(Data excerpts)
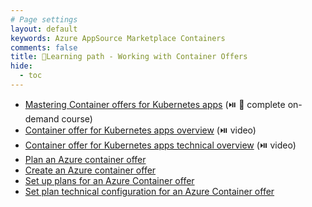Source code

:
 ```yaml
---
# Page settings
layout: default
keywords: Azure AppSource Marketplace Containers
comments: false
title: 🚦Learning path - Working with Container Offers
hide:
  - toc
---
```


- [Mastering Container offers for Kubernetes apps](../container/index.md) (⏯️ 🧪 complete on-demand course)
- [Container offer for Kubernetes apps overview](../container/index.md#container-offer-for-kubernetes-apps-overview) (⏯️ video)
- [Container offer for Kubernetes apps technical overview](../container/index.md#container-offer-technical-overview) (⏯️ video)
- [Plan an Azure container offer](https://learn.microsoft.com/en-us/azure/marketplace/marketplace-containers)
- [Create an Azure container offer](https://learn.microsoft.com/en-us/azure/marketplace/marketplace-containers)
- [Set up plans for an Azure Container offer](https://learn.microsoft.com/en-us/azure/marketplace/azure-container-plan-setup)
- [Set plan technical configuration for an Azure Container offer](https://learn.microsoft.com/en-us/azure/marketplace/azure-container-plan-technical-configuration)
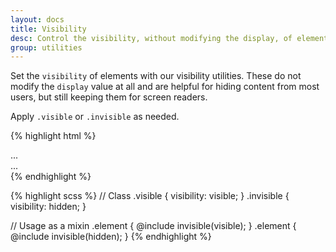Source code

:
 ```yaml
---
layout: docs
title: Visibility
desc: Control the visibility, without modifying the display, of elements with visibility utilities.
group: utilities
---
```


Set the `visibility` of elements with our visibility utilities. These do not modify the `display` value at all and are helpful for hiding content from most users, but still keeping them for screen readers.

Apply `.visible` or `.invisible` as needed.

{% highlight html %}
<div class="visible">...</div>
<div class="invisible">...</div>
{% endhighlight %}

{% highlight scss %}
// Class
.visible {
  visibility: visible;
}
.invisible {
  visibility: hidden;
}

// Usage as a mixin
.element {
  @include invisible(visible);
}
.element {
  @include invisible(hidden);
}
{% endhighlight %}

### WHAT IS BEING ASKED:
Omit the pictures and restate the rest of the records verbatim.

### TASK RESPONSE:
Source code

:
 ```yaml
---
# Page settings
layout: default
keywords: Azure AppSource Marketplace Containers
comments: false
title: 🚦Learning path - Working with Container Offers
hide:
  - toc
---
```


- [Mastering Container offers for Kubernetes apps](../container/index.md) (⏯️ 🧪 complete on-demand course)
- [Container offer for Kubernetes apps overview](../container/index.md#container-offer-for-kubernetes-apps-overview) (⏯️ video)
- [Container offer for Kubernetes apps technical overview](../container/index.md#container-offer-technical-overview) (⏯️ video)
- [Plan an Azure container offer](https://learn.microsoft.com/en-us/azure/marketplace/marketplace-containers)
- [Create an Azure container offer](https://learn.microsoft.com/en-us/azure/marketplace/marketplace-containers)
- [Set up plans for an Azure Container offer](https://learn.microsoft.com/en-us/azure/marketplace/azure-container-plan-setup)
- [Set plan technical configuration for an Azure Container offer](https://learn.microsoft.com/en-us/azure/marketplace/azure-container-plan-technical-configuration)
Source code

:
 ```yaml
---
layout: docs
title: Visibility
desc: Control the visibility, without modifying the display, of elements with visibility utilities.
group: utilities
---
```


Set the `visibility` of elements with our visibility utilities. These do not modify the `display` value at all and are helpful for hiding content from most users, but still keeping them for screen readers.

Apply `.visible` or `.invisible` as needed.

{% highlight html %}
<div class="visible">...</div>
<div class="invisible">...</div>
{% endhighlight %}

{% highlight scss %}
// Class
.visible {
  visibility: visible;
}
.invisible {
  visibility: hidden;
}

// Usage as a mixin
.element {
  @include invisible(visible);
}
.element {
  @include invisible(hidden);
}
{% endhighlight %}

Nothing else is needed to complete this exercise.